We took a tour to Tortuga Island. Clambering into the boat full of Americans we motored through the Pacific viewing the jagged volcanic rock that spilled into the sea creating a fairly impressive coastline. And on the way we spotted two small grey dolphins whom we followed for awhile. Upon arriving to the Tortuga Island, we dumped our gear on the white sand before jumping into a small boat to take us to a small rock for snorkeling. Now usually the snorkeling and diving here is suppose to be pretty impressive but we were in the rainy season, and the water was stirred up so all we managed to see were a few clown fish and some kind of jelly fish that decided to sting me on the way back on the boat. My skin turning a nice shade of red and slowly blistering up, I was worried until the skipper told me it was OK, I wouldn’t die and I just had to pour some vinegar over it, and getting back to the beach I did just that
We spent the afternoon with a young American couple who were exceptionally friendly and took a keen interest on how on earth we had the ability to travel for 12 months. They had a vacation of a full 8 days from Colorado where they had left there 9mth year old baby with the grandparents. Again, I almost felt embarrassed discussing the details and telling them that “it was actually out second year off in 5 years” where we had decided to travel the world…without working. It was just a concept to foreign to them when their economy was shot to pieces and you had a whole two weeks leave a year which most of the time you couldn’t take consecutively. Another couple was from Sicily, and I forgot how much I loved the Italians. They spoke passionately about their home island and the beautiful playas…holding their fingers to their lips and kissing them….ballisimo! Other then the lovely beach and good company we made friends with a bush pig called Regina. So friendly, she trotted along to you and loved a pat on the belly and a few little scraps from lunch.
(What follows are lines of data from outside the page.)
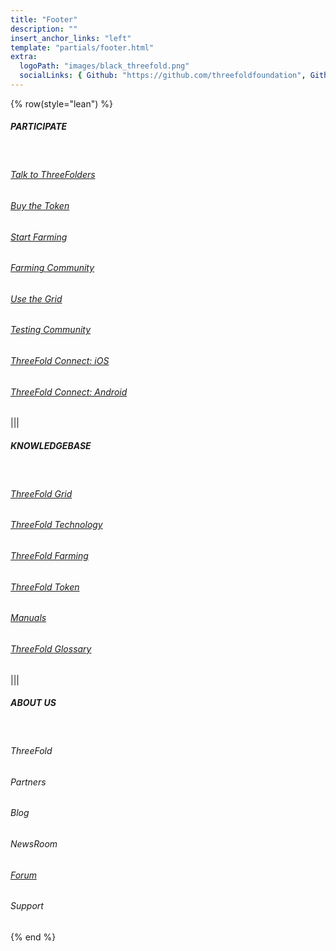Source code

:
 ```yaml
---
title: "Footer"
description: ""
insert_anchor_links: "left"
template: "partials/footer.html"
extra:
  logoPath: "images/black_threefold.png"
  socialLinks: { Github: "https://github.com/threefoldfoundation", Github2: "https://github.com/threefoldtech", Twitter: "https://twitter.com/threefold_io", Telegram: "https://t.me/threefoldnews"  }
---
```


{% row(style="lean") %}

##### PARTICIPATE

<br>

###### [Talk to ThreeFolders](https://t.me/threefold)

###### [Buy the Token](https://library.threefold.me/info/threefold#/tokens/threefold__how_to_buy)

###### [Start Farming](https://manual.grid.tf/farmers/farmers.html)

###### [Farming Community](https://t.me/threefoldfarmers)

###### [Use the Grid](https://dashboard.grid.tf/)

###### [Testing Community](https://t.me/threefoldtesting)

###### [ThreeFold Connect: iOS](https://apps.apple.com/us/app/3bot-login/id1459845885)

###### [ThreeFold Connect: Android](https://play.google.com/store/apps/details?id=org.jimber.threebotlogin&hl=en_US)

|||

##### KNOWLEDGEBASE

<br>

###### [ThreeFold Grid](https://library.threefold.me/info/threefold#/tfgrid/threefold__tfgrid_home)

###### [ThreeFold Technology](https://library.threefold.me/info/threefold/#/technology/threefold__zos)

###### [ThreeFold Farming](https://library.threefold.me/info/threefold/#/tfgrid/farming/threefold__farming_home)

###### [ThreeFold Token](https://library.threefold.me/info/threefold/#/tokens/threefold__tokens_home)

###### [Manuals](https://manual.grid.tf/)

###### [ThreeFold Glossary](https://library.threefold.me/info/threefold/#/threefold__definitions_concepts)

|||

##### ABOUT US

<br>

<h6><a target="_self" onclick="window.location.href='/mission'">ThreeFold</a></h6>

<h6><a target="_self" onclick="window.location.href='/partners'">Partners</a></h6>

<h6><a target="_self" onclick="window.location.href='/blog'">Blog</a></h6>

<h6><a target="_self" onclick="window.location.href='/newsroom'">NewsRoom</a></h6>

###### [Forum](https://forum.threefold.io/)

<h6><a target="_self" onclick="window.location.href='/support'">Support</a></h6>

{% end %}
Then there was the friendly little puppy that trotted and played with Regina and bounded after the coconuts Murray thew to it.
We spent four nights in Montezuma and enjoyed the small scale of the town but what really made it was the animal life..both in the jungle, in the sea and even the tame Regina that reinforced that I would never eat pork again. I reminded myself of this while the happy Italian man licked his lips while pointing at Regina promoting that she was a Sicilian specialty.